Start of Data extract

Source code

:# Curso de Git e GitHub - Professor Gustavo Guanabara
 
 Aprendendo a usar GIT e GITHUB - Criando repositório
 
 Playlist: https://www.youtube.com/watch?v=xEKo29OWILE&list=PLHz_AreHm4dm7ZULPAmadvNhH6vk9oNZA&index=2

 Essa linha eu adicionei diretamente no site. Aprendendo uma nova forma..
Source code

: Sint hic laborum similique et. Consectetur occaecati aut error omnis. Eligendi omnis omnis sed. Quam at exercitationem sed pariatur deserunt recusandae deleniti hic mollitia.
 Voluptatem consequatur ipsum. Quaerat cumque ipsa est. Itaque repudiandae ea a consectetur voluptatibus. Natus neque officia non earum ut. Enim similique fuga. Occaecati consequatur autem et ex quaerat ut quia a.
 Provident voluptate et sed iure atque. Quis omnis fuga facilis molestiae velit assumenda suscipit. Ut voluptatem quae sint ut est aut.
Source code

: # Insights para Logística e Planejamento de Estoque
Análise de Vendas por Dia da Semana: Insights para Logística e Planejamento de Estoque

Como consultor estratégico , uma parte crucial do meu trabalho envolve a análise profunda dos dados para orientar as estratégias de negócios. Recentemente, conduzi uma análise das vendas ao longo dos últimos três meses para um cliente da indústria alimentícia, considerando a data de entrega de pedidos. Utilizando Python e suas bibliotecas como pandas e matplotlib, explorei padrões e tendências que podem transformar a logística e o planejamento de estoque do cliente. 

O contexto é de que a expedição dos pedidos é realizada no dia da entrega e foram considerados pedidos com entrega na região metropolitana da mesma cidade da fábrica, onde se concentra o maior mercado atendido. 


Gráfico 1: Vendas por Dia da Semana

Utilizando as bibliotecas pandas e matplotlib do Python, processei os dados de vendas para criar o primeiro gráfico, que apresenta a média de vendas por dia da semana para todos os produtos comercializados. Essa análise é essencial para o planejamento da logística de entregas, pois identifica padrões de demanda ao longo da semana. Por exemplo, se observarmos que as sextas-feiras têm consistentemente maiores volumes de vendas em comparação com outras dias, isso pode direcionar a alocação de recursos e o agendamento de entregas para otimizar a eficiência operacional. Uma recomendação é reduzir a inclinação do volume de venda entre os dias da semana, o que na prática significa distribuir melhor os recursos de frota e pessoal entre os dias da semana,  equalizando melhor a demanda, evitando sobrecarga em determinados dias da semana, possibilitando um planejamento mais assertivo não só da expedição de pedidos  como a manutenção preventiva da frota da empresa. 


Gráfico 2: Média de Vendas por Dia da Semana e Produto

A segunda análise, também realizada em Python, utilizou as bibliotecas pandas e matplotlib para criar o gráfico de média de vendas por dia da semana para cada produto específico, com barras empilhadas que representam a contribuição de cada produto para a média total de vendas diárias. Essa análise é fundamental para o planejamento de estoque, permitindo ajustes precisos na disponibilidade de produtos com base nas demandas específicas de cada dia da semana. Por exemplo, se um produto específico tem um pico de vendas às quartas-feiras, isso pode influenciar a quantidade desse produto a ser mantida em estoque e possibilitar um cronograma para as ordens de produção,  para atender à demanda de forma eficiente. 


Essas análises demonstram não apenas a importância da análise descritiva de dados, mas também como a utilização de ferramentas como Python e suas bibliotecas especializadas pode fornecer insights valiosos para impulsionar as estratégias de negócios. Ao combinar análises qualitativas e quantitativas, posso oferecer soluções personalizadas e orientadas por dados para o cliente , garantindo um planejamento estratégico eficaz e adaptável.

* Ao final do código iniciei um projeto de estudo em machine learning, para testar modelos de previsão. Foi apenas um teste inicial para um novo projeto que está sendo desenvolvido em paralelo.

End of Data extract

▶ [Work item]:
Copy every line of the records above that holds the word "omnis".

▶ [Answer box]:
: Sint hic laborum similique et. Consectetur occaecati aut error omnis. Eligendi omnis omnis sed. Quam at exercitationem sed pariatur deserunt recusandae deleniti hic mollitia.
 Provident voluptate et sed iure atque. Quis omnis fuga facilis molestiae velit assumenda suscipit. Ut voluptatem quae sint ut est aut.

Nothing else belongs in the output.